Thanks for thinkin' of us, Doug.  It's individually listed under meds & chemicals. Good point about it being hard to find. We'll add it (as an individual item) on the bug breeding supplies page later today.


----------



## salth2oj (Sep 3, 2005)

Pumilo said:


> Black Knight is not a product. It is a LINE of insecticide products produced by the Airosol Company, Inc. There are at least 4 different products manufactured under the Black Knight line. Two of them claim to leave no residue. Obviously, those would do nothing as a mite paper. One of them claims to be effective for 2 weeks. It would not have the long term effects we are after either. The fourth one does not say how long it works.
> In any case, none of them are listed as a miticide or list mites as one of the targeted bugs they kill.
> In my opinion, stick with what is tried and true.
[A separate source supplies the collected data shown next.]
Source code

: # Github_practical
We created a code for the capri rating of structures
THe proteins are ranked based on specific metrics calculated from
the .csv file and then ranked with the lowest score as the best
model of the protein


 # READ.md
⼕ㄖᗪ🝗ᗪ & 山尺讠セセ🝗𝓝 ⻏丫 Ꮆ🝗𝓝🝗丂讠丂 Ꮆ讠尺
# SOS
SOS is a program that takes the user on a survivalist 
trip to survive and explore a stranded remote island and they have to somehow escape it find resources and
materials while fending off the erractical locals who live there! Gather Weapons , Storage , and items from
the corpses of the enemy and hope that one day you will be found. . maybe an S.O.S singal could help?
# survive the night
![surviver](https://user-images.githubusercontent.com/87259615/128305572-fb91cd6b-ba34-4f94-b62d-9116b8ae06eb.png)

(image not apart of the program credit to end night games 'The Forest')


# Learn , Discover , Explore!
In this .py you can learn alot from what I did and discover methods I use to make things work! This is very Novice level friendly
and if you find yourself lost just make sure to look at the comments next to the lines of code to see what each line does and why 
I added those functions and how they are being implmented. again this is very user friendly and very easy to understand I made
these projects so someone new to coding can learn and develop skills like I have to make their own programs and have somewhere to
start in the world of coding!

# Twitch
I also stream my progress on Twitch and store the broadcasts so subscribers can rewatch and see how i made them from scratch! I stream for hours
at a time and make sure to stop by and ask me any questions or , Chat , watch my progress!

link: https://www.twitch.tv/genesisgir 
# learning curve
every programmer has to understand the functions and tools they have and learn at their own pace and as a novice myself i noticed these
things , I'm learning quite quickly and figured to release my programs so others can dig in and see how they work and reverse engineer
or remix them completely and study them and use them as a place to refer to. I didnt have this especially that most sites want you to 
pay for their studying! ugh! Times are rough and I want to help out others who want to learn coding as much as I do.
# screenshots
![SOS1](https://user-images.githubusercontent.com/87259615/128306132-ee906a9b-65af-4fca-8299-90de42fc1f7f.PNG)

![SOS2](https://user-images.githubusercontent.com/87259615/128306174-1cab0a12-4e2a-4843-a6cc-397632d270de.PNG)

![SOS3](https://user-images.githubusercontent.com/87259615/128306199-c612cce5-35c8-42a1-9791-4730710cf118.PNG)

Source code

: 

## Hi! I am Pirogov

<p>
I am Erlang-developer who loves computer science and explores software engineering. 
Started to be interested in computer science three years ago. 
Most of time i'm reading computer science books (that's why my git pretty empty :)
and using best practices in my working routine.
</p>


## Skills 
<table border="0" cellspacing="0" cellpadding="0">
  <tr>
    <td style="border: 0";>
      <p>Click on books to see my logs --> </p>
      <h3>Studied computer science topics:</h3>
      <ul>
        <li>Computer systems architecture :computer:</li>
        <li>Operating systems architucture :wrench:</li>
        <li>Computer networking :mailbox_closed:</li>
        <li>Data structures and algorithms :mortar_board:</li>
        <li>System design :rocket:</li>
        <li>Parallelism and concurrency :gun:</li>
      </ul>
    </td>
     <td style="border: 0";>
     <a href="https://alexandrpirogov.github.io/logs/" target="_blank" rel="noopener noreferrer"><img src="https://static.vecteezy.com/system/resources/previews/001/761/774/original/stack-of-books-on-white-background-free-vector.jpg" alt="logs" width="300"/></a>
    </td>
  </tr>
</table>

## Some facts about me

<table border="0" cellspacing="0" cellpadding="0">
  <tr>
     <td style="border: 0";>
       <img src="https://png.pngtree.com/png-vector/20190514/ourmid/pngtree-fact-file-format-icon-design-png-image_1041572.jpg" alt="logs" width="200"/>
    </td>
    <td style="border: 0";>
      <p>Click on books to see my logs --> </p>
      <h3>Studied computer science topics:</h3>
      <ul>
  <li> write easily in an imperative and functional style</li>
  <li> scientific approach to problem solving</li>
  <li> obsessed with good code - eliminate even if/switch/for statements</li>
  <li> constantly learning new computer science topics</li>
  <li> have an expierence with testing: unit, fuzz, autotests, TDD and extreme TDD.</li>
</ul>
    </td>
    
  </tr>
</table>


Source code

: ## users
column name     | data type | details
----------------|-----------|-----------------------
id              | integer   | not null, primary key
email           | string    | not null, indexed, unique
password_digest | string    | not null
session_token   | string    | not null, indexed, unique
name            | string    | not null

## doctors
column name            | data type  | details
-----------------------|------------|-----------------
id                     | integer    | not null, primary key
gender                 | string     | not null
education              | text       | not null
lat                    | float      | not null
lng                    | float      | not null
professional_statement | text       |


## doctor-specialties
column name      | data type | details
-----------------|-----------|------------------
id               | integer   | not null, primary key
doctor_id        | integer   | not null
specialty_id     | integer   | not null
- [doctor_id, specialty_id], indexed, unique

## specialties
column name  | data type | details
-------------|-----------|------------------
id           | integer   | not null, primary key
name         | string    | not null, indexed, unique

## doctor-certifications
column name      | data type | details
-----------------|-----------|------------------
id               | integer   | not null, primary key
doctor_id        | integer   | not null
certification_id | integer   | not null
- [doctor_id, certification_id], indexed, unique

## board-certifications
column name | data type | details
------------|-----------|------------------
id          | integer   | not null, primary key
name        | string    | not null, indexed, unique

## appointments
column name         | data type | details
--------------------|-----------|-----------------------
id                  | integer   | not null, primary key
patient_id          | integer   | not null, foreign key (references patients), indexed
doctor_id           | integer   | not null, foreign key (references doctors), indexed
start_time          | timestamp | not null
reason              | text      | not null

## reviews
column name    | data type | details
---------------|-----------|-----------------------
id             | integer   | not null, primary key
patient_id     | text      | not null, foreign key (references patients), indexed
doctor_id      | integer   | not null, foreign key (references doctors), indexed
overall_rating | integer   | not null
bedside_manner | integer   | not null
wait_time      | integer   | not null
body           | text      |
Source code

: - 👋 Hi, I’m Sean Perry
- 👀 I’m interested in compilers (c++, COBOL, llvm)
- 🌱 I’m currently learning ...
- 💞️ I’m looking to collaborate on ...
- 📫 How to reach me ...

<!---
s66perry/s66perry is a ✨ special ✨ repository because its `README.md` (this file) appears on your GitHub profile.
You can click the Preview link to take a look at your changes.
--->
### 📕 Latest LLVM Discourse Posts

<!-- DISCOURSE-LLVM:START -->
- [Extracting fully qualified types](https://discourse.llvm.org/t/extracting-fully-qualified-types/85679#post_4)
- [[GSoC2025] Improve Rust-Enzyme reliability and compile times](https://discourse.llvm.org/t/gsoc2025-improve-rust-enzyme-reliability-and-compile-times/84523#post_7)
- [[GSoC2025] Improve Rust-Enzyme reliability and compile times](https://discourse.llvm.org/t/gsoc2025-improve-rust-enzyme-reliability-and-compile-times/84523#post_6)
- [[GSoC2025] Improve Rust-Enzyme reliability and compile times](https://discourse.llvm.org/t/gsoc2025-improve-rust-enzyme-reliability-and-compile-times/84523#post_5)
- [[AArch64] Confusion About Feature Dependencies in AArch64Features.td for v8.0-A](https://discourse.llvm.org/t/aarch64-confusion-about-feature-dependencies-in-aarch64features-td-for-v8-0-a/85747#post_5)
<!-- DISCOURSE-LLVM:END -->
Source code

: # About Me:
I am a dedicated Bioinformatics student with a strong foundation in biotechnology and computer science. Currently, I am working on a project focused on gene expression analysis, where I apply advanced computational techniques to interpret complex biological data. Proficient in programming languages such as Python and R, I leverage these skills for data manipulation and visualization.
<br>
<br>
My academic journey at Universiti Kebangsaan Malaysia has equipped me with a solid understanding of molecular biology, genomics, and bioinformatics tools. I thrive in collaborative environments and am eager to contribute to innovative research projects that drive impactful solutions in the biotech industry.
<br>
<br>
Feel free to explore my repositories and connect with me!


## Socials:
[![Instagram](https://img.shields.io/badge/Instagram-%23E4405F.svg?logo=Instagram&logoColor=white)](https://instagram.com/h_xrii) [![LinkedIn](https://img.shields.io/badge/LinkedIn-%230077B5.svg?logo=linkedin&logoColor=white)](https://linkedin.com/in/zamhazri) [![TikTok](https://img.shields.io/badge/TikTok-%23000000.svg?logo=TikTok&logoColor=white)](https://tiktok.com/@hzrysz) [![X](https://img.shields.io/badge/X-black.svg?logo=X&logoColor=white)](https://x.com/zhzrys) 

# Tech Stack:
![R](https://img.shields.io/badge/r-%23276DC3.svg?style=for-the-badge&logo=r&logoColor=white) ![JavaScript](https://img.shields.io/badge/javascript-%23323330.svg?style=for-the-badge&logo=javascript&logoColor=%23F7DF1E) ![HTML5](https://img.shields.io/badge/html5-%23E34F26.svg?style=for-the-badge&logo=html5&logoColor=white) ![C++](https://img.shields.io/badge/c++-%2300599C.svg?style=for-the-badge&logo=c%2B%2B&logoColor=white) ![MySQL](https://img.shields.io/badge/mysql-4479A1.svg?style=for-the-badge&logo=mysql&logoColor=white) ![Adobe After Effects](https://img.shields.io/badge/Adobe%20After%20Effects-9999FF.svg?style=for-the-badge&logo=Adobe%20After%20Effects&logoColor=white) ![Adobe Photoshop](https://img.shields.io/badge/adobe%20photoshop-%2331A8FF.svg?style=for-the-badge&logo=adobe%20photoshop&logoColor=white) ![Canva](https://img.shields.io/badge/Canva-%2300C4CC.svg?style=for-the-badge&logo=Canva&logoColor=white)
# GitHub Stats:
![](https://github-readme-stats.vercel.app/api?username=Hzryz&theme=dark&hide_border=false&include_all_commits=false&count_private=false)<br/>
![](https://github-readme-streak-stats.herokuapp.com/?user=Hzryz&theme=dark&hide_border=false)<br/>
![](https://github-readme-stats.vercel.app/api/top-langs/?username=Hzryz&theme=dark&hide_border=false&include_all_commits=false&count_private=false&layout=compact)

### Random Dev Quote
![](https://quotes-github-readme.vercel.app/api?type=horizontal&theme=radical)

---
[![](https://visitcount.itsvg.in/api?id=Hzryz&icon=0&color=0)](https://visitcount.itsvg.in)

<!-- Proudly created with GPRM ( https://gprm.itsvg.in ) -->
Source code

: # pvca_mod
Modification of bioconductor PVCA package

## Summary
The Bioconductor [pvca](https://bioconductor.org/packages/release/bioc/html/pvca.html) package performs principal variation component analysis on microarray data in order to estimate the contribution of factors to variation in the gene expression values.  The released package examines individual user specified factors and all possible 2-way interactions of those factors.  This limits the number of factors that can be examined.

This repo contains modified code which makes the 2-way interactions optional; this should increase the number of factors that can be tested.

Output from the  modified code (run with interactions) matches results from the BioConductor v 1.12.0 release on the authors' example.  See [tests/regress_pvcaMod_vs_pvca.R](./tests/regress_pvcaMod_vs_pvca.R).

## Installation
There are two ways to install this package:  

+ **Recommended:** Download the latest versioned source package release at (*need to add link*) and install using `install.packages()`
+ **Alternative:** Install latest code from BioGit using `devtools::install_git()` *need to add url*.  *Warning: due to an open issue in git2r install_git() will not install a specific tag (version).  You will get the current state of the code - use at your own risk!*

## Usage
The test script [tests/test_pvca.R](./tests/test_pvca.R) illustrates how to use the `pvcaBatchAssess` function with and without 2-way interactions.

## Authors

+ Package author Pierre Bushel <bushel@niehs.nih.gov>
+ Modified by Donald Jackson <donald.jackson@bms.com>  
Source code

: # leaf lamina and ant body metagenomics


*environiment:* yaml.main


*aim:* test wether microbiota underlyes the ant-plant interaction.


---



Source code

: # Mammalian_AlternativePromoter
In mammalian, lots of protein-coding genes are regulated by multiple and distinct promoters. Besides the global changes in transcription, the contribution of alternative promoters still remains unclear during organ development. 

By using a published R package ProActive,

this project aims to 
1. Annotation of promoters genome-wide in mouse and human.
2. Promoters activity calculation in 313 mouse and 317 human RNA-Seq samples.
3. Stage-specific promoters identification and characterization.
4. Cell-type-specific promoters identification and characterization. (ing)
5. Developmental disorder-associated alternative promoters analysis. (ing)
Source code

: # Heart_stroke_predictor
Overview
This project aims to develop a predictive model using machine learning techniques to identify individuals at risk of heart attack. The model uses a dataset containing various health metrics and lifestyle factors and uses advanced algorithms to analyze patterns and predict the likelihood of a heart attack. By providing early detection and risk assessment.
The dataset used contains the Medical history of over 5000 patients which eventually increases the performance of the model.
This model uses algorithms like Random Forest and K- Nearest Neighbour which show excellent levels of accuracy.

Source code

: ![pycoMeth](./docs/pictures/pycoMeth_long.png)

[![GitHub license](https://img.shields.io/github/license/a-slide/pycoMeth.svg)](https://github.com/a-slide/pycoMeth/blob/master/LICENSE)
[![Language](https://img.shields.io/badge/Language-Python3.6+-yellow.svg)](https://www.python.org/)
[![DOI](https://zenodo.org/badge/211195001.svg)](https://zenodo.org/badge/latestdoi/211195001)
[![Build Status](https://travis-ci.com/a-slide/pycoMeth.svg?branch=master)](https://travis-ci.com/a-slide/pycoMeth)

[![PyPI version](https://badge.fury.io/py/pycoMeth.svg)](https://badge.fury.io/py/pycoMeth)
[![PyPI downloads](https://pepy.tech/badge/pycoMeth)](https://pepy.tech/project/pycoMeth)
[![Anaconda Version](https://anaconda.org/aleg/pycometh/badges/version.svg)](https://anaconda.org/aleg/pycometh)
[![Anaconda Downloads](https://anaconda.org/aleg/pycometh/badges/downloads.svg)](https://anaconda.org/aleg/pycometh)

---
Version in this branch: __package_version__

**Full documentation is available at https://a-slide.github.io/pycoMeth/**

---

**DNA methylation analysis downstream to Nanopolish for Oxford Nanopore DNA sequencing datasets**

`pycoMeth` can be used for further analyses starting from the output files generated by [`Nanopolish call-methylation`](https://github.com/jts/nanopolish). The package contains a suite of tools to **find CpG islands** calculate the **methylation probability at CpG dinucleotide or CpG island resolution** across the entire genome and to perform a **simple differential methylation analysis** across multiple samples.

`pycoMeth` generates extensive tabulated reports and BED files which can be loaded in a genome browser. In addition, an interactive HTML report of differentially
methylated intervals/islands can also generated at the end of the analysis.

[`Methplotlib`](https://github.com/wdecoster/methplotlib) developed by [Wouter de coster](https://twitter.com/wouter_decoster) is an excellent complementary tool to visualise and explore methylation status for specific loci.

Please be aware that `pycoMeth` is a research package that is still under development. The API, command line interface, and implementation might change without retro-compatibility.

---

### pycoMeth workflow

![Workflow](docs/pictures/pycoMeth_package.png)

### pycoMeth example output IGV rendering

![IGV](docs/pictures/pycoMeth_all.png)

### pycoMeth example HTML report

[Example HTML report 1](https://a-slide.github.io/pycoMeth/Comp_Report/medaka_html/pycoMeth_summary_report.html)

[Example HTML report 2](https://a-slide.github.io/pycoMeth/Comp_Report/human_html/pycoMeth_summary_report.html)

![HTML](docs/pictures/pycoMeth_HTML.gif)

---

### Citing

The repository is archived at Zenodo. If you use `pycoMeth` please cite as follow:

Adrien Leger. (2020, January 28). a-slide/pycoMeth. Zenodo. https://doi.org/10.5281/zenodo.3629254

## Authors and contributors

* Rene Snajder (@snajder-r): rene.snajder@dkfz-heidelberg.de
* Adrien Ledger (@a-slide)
Thanks for the information.
Now to make the choice of buying the mite paper or making it.


----------



## Pumilo (Sep 4, 2010)

MeiKVR6 said:


> Thanks for thinkin' of us, Doug.  It's individually listed under meds & chemicals. Good point about it being hard to find. We'll add it (as an individual item) on the bug breeding supplies page later today.


Thanks! For what it's worth, the first place I've checked for it is where you have you mite sprays listed. 

Guys, check in with Neherp for your mite paper! We should always be trying to support our sponsors!


----------